The concept of neutrality has proven time and again to be a flexible one that can be adapted to new situations. The big new challenges since the end of the Cold War are the proliferation of weapons of mass destruction; terrorism, which potentially holds new dangerous dimensions in combination with proliferation; and fragile and dysfunctional states, which can be breeding grounds for terrorism, a source of uncontrolled immigration, and a source for the development and spread of organised crime. Terrorism also contributes to the loss of important economic areas. Small neutral states are well suited (in many ways better than other states) for making important contributions to the fight against these new dangers. Small neutral states in Europe sometimes enjoy higher international acceptance than members of alliances. Some have assisted in reconstruction and humanitarian aid efforts in war-torn countries under the framework of the United Nations, the European Union, the Organization for Security and Co-operation in Europe (OSCE) or the NATO Partnerships. The small neutral states that are members of the European Union participate in the foreign policy and crisis management of the European Union. Some small neutral states also deploy their armed forces in robust peace operations where there is UN Security Council (UNSC) authorisation. A UNSC mandate is indispensable for the participation of small neutral states where international operations include the use of force. The mandate has to have clear political and military objectives that are both reasonable and attainable.

Neutrality: No Cold War phenomenon

The notion that the concept of neutrality is a phenomenon and a part of the Cold War is false in many ways. First, the history of neutrality is much older; for example, the Swiss idea of neutrality dates back to the 15th and 16th centuries. And, it was recognised by the big European powers in 1815. International law has known the institution of neutrality since the Hague convention of 1907. Second, neutrality was not constitutive of the Cold War but rather an anomaly of the Cold War. The Cold War was about building blocs; neutrality about staying out of them. From 1975 until the end of the Cold War, small neutral states in Europe offered mediation and good offices and fought against the stagnation of the détente policy, especially in the framework of the Conference on Security and Cooperation in Europe (CSCE), the forerunner of the OSCE.

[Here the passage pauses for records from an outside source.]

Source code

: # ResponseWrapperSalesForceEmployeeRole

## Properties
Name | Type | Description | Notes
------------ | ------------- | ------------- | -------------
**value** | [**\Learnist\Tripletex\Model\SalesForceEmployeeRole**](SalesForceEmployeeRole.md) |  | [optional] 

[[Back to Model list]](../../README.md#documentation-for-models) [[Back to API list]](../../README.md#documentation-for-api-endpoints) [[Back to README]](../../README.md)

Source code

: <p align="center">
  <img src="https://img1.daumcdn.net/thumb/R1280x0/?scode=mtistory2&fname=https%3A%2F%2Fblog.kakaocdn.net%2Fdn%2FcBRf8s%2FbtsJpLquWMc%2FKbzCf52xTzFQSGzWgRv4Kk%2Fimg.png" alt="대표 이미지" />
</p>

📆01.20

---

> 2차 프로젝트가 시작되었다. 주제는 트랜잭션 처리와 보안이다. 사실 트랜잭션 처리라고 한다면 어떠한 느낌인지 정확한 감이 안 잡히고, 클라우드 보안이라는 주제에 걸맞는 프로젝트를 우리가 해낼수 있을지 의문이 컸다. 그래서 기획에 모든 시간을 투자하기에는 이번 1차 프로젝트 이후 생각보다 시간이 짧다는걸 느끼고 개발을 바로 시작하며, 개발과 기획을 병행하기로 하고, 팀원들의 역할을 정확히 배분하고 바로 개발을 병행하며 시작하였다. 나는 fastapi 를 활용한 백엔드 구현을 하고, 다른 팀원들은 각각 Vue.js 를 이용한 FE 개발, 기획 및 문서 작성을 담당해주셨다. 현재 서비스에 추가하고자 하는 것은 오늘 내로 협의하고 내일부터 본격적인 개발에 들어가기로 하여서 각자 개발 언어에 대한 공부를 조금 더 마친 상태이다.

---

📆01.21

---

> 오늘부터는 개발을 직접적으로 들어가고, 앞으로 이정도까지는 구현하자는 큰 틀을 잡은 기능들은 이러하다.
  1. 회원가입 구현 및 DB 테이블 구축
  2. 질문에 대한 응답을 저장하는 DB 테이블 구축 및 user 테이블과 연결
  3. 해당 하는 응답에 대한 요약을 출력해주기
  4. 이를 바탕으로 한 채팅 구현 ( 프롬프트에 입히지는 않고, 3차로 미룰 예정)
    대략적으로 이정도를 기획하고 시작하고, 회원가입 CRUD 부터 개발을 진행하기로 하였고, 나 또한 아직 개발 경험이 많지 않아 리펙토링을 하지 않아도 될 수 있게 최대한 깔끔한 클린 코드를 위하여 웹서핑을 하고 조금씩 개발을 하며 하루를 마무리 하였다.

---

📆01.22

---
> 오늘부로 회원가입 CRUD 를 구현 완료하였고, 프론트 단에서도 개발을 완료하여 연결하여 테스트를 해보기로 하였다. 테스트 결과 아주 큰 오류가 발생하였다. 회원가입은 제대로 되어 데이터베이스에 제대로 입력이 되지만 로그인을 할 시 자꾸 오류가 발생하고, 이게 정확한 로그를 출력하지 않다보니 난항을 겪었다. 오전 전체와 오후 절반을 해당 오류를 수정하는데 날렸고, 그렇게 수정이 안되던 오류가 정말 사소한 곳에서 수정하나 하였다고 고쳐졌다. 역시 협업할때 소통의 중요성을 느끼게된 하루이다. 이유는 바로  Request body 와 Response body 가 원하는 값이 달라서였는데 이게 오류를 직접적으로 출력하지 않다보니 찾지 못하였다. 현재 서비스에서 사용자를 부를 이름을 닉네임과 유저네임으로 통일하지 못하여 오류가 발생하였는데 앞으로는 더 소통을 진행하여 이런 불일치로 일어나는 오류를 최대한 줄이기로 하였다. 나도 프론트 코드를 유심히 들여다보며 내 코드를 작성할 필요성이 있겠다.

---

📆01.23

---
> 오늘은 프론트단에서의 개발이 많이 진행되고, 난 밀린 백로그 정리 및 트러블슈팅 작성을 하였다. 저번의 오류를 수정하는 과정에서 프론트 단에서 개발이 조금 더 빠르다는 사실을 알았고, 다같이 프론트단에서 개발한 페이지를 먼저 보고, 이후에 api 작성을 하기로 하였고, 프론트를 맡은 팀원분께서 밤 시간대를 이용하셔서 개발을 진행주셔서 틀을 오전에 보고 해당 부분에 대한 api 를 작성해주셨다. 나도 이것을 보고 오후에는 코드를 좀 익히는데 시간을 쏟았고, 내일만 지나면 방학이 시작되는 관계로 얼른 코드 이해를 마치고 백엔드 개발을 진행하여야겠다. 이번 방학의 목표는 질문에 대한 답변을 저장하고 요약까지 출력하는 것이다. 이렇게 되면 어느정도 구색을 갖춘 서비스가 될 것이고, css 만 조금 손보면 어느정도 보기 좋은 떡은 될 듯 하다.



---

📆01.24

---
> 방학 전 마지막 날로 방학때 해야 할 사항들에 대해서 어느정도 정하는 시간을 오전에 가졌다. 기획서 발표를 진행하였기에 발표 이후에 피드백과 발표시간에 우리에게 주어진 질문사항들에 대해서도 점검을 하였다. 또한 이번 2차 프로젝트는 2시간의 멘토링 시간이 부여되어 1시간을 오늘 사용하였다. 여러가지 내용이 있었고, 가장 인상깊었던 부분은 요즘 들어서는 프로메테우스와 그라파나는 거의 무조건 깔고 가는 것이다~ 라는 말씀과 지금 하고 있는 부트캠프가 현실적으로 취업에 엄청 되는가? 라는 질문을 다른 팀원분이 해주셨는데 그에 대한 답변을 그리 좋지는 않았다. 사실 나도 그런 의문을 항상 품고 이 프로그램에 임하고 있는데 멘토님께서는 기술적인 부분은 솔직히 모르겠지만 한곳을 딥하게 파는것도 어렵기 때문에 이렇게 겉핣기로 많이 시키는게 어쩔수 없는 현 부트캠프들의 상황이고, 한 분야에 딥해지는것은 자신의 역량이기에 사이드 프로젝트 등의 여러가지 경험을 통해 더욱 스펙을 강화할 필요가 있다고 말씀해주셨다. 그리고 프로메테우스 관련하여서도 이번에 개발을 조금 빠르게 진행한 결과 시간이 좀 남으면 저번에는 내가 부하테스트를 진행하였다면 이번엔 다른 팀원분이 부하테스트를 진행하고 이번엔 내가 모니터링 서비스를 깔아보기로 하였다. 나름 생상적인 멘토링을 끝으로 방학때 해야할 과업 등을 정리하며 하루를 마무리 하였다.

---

After the end of the Cold War, the small neutral states became active in peace operations outside of military alliances. In many ways, neutral states have more room for manoeuvre than members of alliances or big powers. They enjoy more acceptance and have fewer geopolitical interests. Small neutral states in the 21st century do not envisage evading conflict but much rather engaging in it. In contrast to disengagement and evasion, “engaged neutrality” entails active participation of small states in international security policy in general and in international peace operations in particular. It means involvement whenever possible and staying out only if necessary. It goes without saying that there always has to be a balance between engagement and disengagement. When and how much should a small neutral state be involved in or keep distance of a conflict? What is too much and what is too little? These questions are always difficult to address in a complex and volatile security environment. It has to be said, however, that the issue of engagement is not unique to neutral states per se but rather relates to deeper philosophical and moral questions about issues such as state sovereignty and the use of force. However, neutral and non-aligned small states may possess more normative power than the military and economic powers that otherwise dominate the international relations of Europe and the North Atlantic area.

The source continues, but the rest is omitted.